Here it is, a Florida-Tennessee game that actually means something.

Saturday evening’s tussle in Knoxville — like it or not — is a must-win for the Vols if Rocky Top wants to keep its program in the national spotlight. A victory gives the Volunteers a leg up in the East and more importantly, cools the hot seat — at least temporarily — that’s roasting Derek Dooley.

Dooley replaced Lane Kiffin in 2010 to rebuild a unit that suffered serious decline in Phillip Fulmer’s final season. Instead, Tennessee has sputtered to consecutive losing seasons, dismissed a number of key players and hasn’t been competitive against ranked teams. Since 2010, Tennessee is 0-10 against ranked teams with the average margin of defeat at 22.1 points per game — unacceptable by Rocky Top standards.
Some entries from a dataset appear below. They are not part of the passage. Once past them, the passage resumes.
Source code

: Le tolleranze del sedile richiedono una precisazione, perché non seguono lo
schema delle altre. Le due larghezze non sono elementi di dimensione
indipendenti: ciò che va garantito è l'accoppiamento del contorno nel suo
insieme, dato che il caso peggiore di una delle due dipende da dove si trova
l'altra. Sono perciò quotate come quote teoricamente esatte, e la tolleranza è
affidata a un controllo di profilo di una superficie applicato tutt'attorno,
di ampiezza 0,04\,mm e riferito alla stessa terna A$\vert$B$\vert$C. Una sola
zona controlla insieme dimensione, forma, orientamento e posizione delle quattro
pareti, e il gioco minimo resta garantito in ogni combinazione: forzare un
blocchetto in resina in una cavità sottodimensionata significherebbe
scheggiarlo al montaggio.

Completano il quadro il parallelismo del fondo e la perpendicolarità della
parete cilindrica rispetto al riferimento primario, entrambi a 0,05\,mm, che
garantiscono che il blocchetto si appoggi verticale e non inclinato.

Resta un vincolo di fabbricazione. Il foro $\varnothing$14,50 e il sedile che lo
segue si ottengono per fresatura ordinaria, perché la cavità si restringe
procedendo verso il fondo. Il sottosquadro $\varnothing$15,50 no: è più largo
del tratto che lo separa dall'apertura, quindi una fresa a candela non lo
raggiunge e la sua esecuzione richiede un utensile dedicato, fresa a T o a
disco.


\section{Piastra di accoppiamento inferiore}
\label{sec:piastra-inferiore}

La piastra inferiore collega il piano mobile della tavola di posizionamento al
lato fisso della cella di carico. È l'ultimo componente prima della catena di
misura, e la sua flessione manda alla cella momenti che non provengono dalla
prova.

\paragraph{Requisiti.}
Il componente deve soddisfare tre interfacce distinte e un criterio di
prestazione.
Tradition-rich Tennessee’s game against the Gators will determine whether or not this team is “back” and if the Vols are a serious contender in the East. A nationally-televised contest at Neyland Stadium and Gameday in Knoxville only ups the ante for Dooley whose future rides on a successful finish in Year 3. Remember when it used to be difficult to win at Tennessee, a site with checkerboard end zones and 100,000-plus rabid fans?

The Vols need to get back to that and it starts with all-conference hopeful Tyler Bray.

Tennessee’s offense, when Bray is healthy, is tough to contain. Had he not been injured early on last season, the Vols would’ve won more than five games. He’s calm in the pocket, has an NFL arm and seems to have complete control of Jim Chaney’s offense. Have we mentioned how well Bray has played this season? In two games, he’s completed almost 75 percent of his passes, hasn’t thrown a pick and has six touchdowns. The 6-foot-6 junior has put the ball in the hands of multiple playmakers including Justin Hunter. Hunter has made up for Da’Rick Rogers dismissal with 17 catches for 219 yards and three scores. JUCO transfer Cordarrelle Patterson is the hidden gem who made a splash in Tennessee’s emphatic opener in Atlanta against N.C. State.

Moreover, it’s an important game for Bray who is still trying to put his name in the elite realm of college football’s top quarterbacks. A stellar outing against one of the SEC’s best secondaries would certainly strengthen his argument and make him an early front-runner for the league’s offensive player of the year award.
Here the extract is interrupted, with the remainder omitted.